En somme, il s’agit de multiplier « les différentes lectures du texte » pour mieux lire, comprendre, traduire et interpréter6.

2. Comment fonctionner en E.C.L.A. ? Pistes didactiques...

2.1. Du contrat avec les collégiens...

Au collège, la création d’une heure supplémentaire dans l’emploi du temps de Troisième nécessite de contractualiser l’expérience avec les élèves.

Il est défini en commun que le même degré d’exigence qu’en option latin « pure » est maintenu en ce qui concerne l’acquisition et la mémorisation des faits de langue latine. En revanche, n’est imposé ni évalué aucun apprentissage en langue grecque. Cette démarche particulière est rendue possible par l’exigence des programmes de rendre les élèves lecteurs de textes authentiques. C’est pourquoi des outils d’aide à la lecture des textes grecs ont été créés, parfois même par les élèves (par ex. tableaux synoptiques de morphologie présentés à l’inverse des «grammaires de thème», fiche récapitulative trilingue des connecteurs logiques...). Libre à eux de s’y référer ou de mémoriser les savoirs.

Les évaluations formatives concernent l’acquisition des fondamentaux en morphologie et en syntaxe latines ainsi que la maîtrise des techniques de traduction et d’analyse littéraire des textes latins et grecs.

Les évaluations sommatives s’attachent à repérer les progrès des élèves en traduction d’un passage court en latin ou en grec, et en commentaire de texte latin ou grec avec traduction, totale ou partielle, voire en commentaire comparé.

L’acquisition de savoirs dans les cultures et les civilisations grecques et latines est exigée et évaluée.
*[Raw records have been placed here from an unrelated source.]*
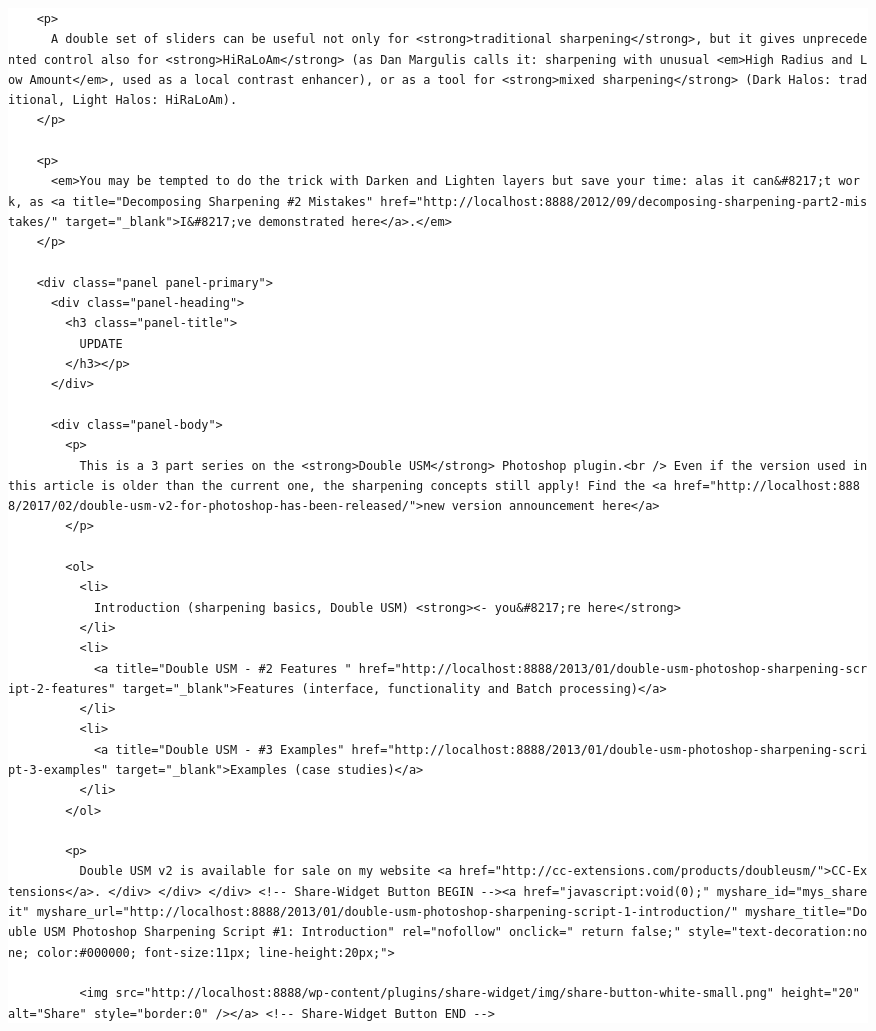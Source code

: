         <p>
          A double set of sliders can be useful not only for <strong>traditional sharpening</strong>, but it gives unprecedented control also for <strong>HiRaLoAm</strong> (as Dan Margulis calls it: sharpening with unusual <em>High Radius and Low Amount</em>, used as a local contrast enhancer), or as a tool for <strong>mixed sharpening</strong> (Dark Halos: traditional, Light Halos: HiRaLoAm).
        </p>
        
        <p>
          <em>You may be tempted to do the trick with Darken and Lighten layers but save your time: alas it can&#8217;t work, as <a title="Decomposing Sharpening #2 Mistakes" href="http://localhost:8888/2012/09/decomposing-sharpening-part2-mistakes/" target="_blank">I&#8217;ve demonstrated here</a>.</em>
        </p>
        
        <div class="panel panel-primary">
          <div class="panel-heading">
            <h3 class="panel-title">
              UPDATE
            </h3></p>
          </div>
          
          <div class="panel-body">
            <p>
              This is a 3 part series on the <strong>Double USM</strong> Photoshop plugin.<br /> Even if the version used in this article is older than the current one, the sharpening concepts still apply! Find the <a href="http://localhost:8888/2017/02/double-usm-v2-for-photoshop-has-been-released/">new version announcement here</a>
            </p>
            
            <ol>
              <li>
                Introduction (sharpening basics, Double USM) <strong><- you&#8217;re here</strong>
              </li>
              <li>
                <a title="Double USM - #2 Features " href="http://localhost:8888/2013/01/double-usm-photoshop-sharpening-script-2-features" target="_blank">Features (interface, functionality and Batch processing)</a>
              </li>
              <li>
                <a title="Double USM - #3 Examples" href="http://localhost:8888/2013/01/double-usm-photoshop-sharpening-script-3-examples" target="_blank">Examples (case studies)</a>
              </li>
            </ol>
            
            <p>
              Double USM v2 is available for sale on my website <a href="http://cc-extensions.com/products/doubleusm/">CC-Extensions</a>. </div> </div> </div> <!-- Share-Widget Button BEGIN --><a href="javascript:void(0);" myshare_id="mys_shareit" myshare_url="http://localhost:8888/2013/01/double-usm-photoshop-sharpening-script-1-introduction/" myshare_title="Double USM Photoshop Sharpening Script #1: Introduction" rel="nofollow" onclick=" return false;" style="text-decoration:none; color:#000000; font-size:11px; line-height:20px;"> 
              
              <img src="http://localhost:8888/wp-content/plugins/share-widget/img/share-button-white-small.png" height="20" alt="Share" style="border:0" /></a> <!-- Share-Widget Button END -->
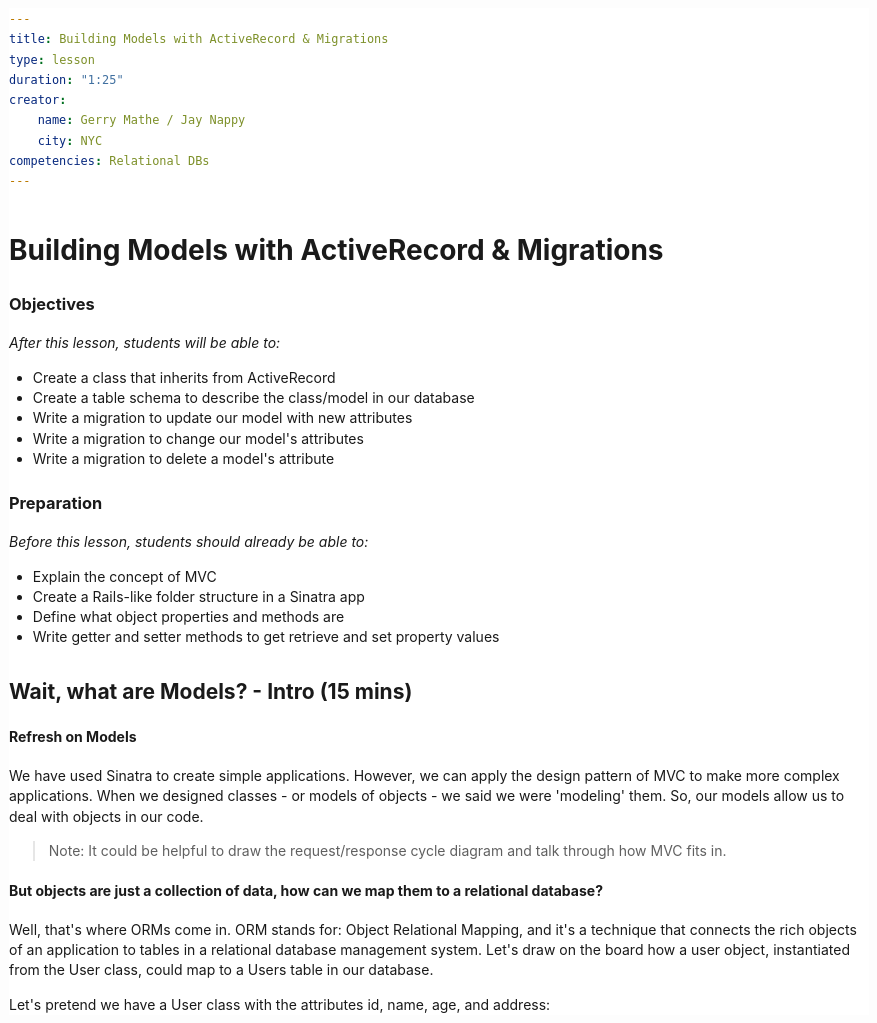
 ```yaml
---
title: Building Models with ActiveRecord & Migrations
type: lesson
duration: "1:25"
creator:
    name: Gerry Mathe / Jay Nappy
    city: NYC
competencies: Relational DBs
---
```


# Building Models with ActiveRecord & Migrations

### Objectives
*After this lesson, students will be able to:*

- Create a class that inherits from ActiveRecord
- Create a table schema to describe the class/model in our database
- Write a migration to update our model with new attributes
- Write a migration to change our model's attributes
- Write a migration to delete a model's attribute

### Preparation
*Before this lesson, students should already be able to:*

- Explain the concept of MVC
- Create a Rails-like folder structure in a Sinatra app
- Define what object properties and methods are
- Write getter and setter methods to get retrieve and set property values


## Wait, what are Models? - Intro (15 mins)

#### Refresh on Models

We have used Sinatra to create simple applications. However, we can apply the design pattern of MVC to make more complex applications. When we designed classes - or models of objects - we said we were 'modeling' them. So, our models allow us to deal with objects in our code.

> Note: It could be helpful to draw the request/response cycle diagram and talk through how MVC fits in.

#### But objects are just a collection of data, how can we map them to a relational database?

Well, that's where ORMs come in.  ORM stands for: Object Relational Mapping, and it's a technique that connects the rich objects of an application to tables in a relational database management system. Let's draw on the board how a user object, instantiated from the User class, could map to a Users table in our database.

Let's pretend we have a User class with the attributes id, name, age, and address:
Mais on peut aussi répondre chaque année à un défi ! Les élèves ont le droit de proposer un thème de séquence, permettant l’approche originale d’un objet d’étude défini par les programmes (par exemples, le tourisme dans l’Antiquité, la magie dans la civilisation gréco-romaine, la conquête de l’espace : un rêve de Lucien à Kepler ...).

2.2. De l’hétérogénéité en lycée...

Depuis la réforme des programmes, du collège en 2016, et du lycée en 2019, le premier souci de l’enseignant de lycée qui se place dans le cadre d’une approche conjointe des deux langues anciennes est d’avoir à gérer une hétérogénéité certaine. Sans même envisager les disparités des acquis d’élèves provenant de collèges différents, on peut en effet se trouver face, en classe de Seconde, à un groupe réunissant des élèves :

  • ayant suivi une option Latin de la Cinquième à la Troisième, mais n’ayant pas fait de grec ;
  • ayant suivi une option Grec en Troisième, mais n’ayant pas fait de latin ;
  • ayant fait en Troisième du grec et du latin ;
  • n’ayant fait ni l’un ni l’autre, mais désireux de commencer un apprentissage !

Sans même évoquer, en classe de Première et Terminale, les regroupements d’élèves ayant choisi une option facultative ou une spécialité LCA ...

Il est donc nécessaire dès le départ d’envisager une double progression : collective, pour les méthodes et les contenus spécifiques de la classe de Seconde, et individuelle, pour permettre aux grands débutants de suivre aussi rapidement que possible le rythme du groupe- classe. Pour ce faire, le travail modulaire correspond au travail d’aide personnalisée de la classe de Français : après une évaluation initiale des acquis et des compétences, chaque élève doit pouvoir progresser à son rythme. À titre d’exemple, comment proposer en lecture des textes grecs à des élèves ne connaissant pas l’alphabet grec ? Il faudra nécessairement un temps d’apprentissage, inutile pour ceux qui ont suivi l’option de Troisième.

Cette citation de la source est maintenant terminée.